La única muerte que amo y consiento es la mía propia, porque entiendo cuál es su función y nuestra relación es amigable, a esta altura nos entendemos. Hecha la salvedad de esa excepción, no estoy dispuesto a tolerar más terrorismo de Estado en nuestro país — que es lo que mató al Facundo moderno, como a Santiago y al Rafa y a tantos otros, algo que ciertos dirigentes reclaman como si fuese su derecho mayestático. La muerte no es un derecho de los poderosos, una potestad que los diferencia de la plebe. La muerte es un privilegio personal, que cada uno debería administrar a su mejor saber y entender. Por eso mismo, el que avisa no es traidor: si me levantás la mano, si le levantás la mano a cualquiera en franco abuso de tu poder, te vamos a dejar en pelotas.

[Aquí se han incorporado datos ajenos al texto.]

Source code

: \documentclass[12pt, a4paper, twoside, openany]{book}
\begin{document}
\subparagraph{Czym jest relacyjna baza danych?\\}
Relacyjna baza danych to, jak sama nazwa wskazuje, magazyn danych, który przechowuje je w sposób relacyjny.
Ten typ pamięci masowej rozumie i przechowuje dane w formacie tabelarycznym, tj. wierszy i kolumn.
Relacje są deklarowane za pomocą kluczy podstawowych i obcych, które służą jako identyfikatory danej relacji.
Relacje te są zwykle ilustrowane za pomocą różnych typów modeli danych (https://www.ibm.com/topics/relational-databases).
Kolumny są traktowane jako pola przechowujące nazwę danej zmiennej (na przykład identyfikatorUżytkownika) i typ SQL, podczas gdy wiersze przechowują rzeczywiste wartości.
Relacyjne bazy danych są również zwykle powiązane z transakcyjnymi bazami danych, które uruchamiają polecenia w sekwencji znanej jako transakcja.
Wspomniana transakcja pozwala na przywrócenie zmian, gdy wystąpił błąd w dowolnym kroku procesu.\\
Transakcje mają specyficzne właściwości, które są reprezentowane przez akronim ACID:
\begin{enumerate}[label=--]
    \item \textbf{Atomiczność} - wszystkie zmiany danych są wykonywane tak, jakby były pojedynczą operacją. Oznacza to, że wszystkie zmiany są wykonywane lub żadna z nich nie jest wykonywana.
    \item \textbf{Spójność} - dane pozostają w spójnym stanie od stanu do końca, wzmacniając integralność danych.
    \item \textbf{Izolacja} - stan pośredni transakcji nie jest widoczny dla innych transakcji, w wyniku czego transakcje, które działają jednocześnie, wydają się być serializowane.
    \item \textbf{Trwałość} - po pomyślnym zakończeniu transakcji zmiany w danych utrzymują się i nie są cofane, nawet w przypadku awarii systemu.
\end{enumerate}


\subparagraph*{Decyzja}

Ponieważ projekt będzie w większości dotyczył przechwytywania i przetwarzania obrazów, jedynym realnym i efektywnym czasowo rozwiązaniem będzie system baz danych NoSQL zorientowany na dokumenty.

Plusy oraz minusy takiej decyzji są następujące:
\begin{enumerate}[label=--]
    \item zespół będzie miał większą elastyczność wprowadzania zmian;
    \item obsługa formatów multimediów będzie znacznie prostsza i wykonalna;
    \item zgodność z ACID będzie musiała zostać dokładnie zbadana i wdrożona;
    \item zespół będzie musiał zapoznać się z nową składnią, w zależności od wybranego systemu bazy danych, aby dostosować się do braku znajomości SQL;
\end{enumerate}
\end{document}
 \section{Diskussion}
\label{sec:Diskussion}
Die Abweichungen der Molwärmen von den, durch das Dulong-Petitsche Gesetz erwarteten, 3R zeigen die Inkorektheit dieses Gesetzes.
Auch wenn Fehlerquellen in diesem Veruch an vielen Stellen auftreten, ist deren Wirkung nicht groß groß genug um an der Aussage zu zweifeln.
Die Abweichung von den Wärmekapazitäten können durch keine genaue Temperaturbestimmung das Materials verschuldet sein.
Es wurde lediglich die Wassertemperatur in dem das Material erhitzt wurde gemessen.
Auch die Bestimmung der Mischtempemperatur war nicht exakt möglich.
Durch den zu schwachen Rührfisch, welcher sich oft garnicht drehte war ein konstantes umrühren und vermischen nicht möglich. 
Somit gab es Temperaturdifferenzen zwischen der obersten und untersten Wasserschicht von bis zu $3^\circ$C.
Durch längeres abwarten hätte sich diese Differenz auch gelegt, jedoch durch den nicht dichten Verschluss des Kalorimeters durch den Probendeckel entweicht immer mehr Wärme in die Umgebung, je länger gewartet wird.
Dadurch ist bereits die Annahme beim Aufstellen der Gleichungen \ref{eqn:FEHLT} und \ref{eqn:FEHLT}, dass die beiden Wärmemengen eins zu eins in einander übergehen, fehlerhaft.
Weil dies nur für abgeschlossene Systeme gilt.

El peso emocional de vivir en este país es inconmensurable. En esta semana, nomás, nos facturó la muerte de Morena, el absurdo asesinato de Facundo Molares y la tristeza de las elecciones más desangeladas que haya vivido. No sé vos, pero yo estoy devastado. Hecho fleco, corona de espinas, carne de vía crucis. Y aun así, la realidad insiste en mostrarme que existen cosas bellas que justifican este viaje. Salgo a buscar al más pequeño a la casa de una compañerita, y en apenas una cuadra me cruzo con una mamá que empuja un carrito con su criatura mientras le canta y a una chica joven que pasea a su perra que viene con carrito trasero, porque le falta una pata. (Se llama Maggie, la perra, según oí.) ¿Quiero vivir yo en un lugar donde hay gente así? Por supuesto. La gente así es deliciosamente impredecible, como la vida misma. Eso es lo que hace que sea posible des-enamorarse de la Parca, eso es lo que lleva a que aun mientras cantamos la Marcha del Imperio de la Muerte, firmes y seriecitos, en el fondo de nuestros cocos suene otra música, una bien alegre: porque la muerte nos fascina, pero lo que nos puede, lo que nos da manija, lo que nos persuade de seguir aquí y de no bajar los brazos y de defender la belleza, es la vida.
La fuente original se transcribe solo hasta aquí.